ESPE2023 Poster Category 2 Adrenals and HPA Axis (37 abstracts)
Pediatric Endocrinology and Diabetology Unit, Department of Pediatrics, Faculty of Medicine, Alexandria University, Alexandria, Egypt
Introduction: Aldosterone synthase deficiency (ASD), also known as Corticosterone methyloxidase deficiency, is a rare autosomal recessive disorder characterized by severe hyperkalemia, salt loss, vomiting, severe dehydration and failure to thrive. It is caused by inactivating mutations of the CYP11B2 gene. We herein report the first confirmed Egyptian infant who had clinical and hormonal features of aldosterone synthase deficiency. Unexpectedly, our patient had hypertension at diagnosis.

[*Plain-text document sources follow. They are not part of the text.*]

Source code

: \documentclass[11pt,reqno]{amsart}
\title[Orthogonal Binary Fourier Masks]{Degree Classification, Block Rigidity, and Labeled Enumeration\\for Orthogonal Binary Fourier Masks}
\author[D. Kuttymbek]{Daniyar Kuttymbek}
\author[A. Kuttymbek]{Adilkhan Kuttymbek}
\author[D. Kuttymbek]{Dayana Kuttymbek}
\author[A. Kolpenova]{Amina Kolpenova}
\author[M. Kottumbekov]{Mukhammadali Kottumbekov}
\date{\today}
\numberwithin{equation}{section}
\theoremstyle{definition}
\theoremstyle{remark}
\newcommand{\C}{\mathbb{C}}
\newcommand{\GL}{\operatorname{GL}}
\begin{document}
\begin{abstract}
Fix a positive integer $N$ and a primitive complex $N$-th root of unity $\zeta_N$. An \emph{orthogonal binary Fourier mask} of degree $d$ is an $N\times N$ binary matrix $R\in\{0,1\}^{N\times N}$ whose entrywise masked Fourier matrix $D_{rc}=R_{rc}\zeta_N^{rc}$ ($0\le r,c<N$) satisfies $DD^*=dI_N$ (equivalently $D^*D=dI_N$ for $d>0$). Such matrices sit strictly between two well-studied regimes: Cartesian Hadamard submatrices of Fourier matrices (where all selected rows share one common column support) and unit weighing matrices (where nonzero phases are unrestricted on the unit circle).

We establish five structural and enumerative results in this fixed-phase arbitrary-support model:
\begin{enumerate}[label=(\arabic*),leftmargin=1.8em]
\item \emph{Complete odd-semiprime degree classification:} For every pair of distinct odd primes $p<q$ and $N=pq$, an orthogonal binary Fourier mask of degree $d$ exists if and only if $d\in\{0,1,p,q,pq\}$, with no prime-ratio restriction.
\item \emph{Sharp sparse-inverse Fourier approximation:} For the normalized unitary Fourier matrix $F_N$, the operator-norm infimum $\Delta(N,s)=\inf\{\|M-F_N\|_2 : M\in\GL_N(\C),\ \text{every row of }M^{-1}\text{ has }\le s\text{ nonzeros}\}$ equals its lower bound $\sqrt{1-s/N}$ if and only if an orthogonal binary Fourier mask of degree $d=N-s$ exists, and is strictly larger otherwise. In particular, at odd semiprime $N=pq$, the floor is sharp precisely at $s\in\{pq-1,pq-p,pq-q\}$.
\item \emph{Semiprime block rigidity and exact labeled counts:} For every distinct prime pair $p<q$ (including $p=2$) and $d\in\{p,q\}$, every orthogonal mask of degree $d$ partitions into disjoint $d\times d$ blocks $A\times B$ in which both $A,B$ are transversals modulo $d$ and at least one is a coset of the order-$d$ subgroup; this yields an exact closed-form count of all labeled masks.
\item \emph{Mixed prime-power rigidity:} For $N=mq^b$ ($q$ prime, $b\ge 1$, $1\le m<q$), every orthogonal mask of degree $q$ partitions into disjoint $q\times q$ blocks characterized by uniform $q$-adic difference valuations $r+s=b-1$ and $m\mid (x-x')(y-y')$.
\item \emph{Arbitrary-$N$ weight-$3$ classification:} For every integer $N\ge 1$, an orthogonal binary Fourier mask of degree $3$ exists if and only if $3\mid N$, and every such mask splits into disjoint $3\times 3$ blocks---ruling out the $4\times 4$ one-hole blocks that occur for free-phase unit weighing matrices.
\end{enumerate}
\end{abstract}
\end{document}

Case summary: A 4-month-old boy born to consanguineous parents with a birth weight of 3.700 Kg, presented with faltering growth noticed since the age of 2 months. He had history of recurrent vomiting and poor feeding, and no history of polyuria or polydipsia. His weight was 4.5 KG (-3SD), length 51 cm (-4.3SD), penile length 3 cm, and palpable testes. Despite being dehydrated, his blood pressure was between the 95th and 97th percentiles for age. His laboratory investigations showed hyponatremia, hyperkalemia, and metabolic acidosis. His random blood sugar, and renal functions were normal. Congenital adrenal hyperplasia was excluded with normal levels of 17-hydroxyprogesterone 1.04 ng/ml (0.34-4.7), ACTH 8am 4.32 pg/ml (7.2-63), and cortisol 8 am 20.97 mg/dl. Pseudohypoaldosteronism was suspected due to the elevated blood pressure, however, renin, aldosterone were done showing hyperreninemic hypoaldosteronism. He had elevated spot Na 58 mEq/L, and Cl 30 mEq/L in urine, with low urine K 6.2 mEq/L and a transtubular potassium gradient of 2. Ultrasonography of the kidneys and adrenal glands were normal. These findings suggested a diagnosis of aldosterone synthase deficiency, and treatment with fludrocortisone, sodium chloride 3%, and oral bicarbonate was started. In addition, therapy with angiotensin-converting enzyme inhibitor was transiently required initially to control elevated blood pressure. A novel homozygous pathogenic variant was identified by genetic analysis in CYP11B2 (c.1012C>T, p.Gln338Ter) confirming the diagnosis of congenital hypoaldosteronism due to corticosterone methyloxidase II deficiency.
Conclusion: Although a rare cause of hyperreninemic hypoaldosteronism, aldosterone synthase deficiency should be suspected in infants presenting with salt-wasting. It is a life-threatening disease, if left untreated; however, it has a good prognosis when adequate fludrocortisone replacement is given. Hypertension has been rarely reported and is postulated to be caused by the high levels of renin and angiotensin II as potent vasoconstrictors.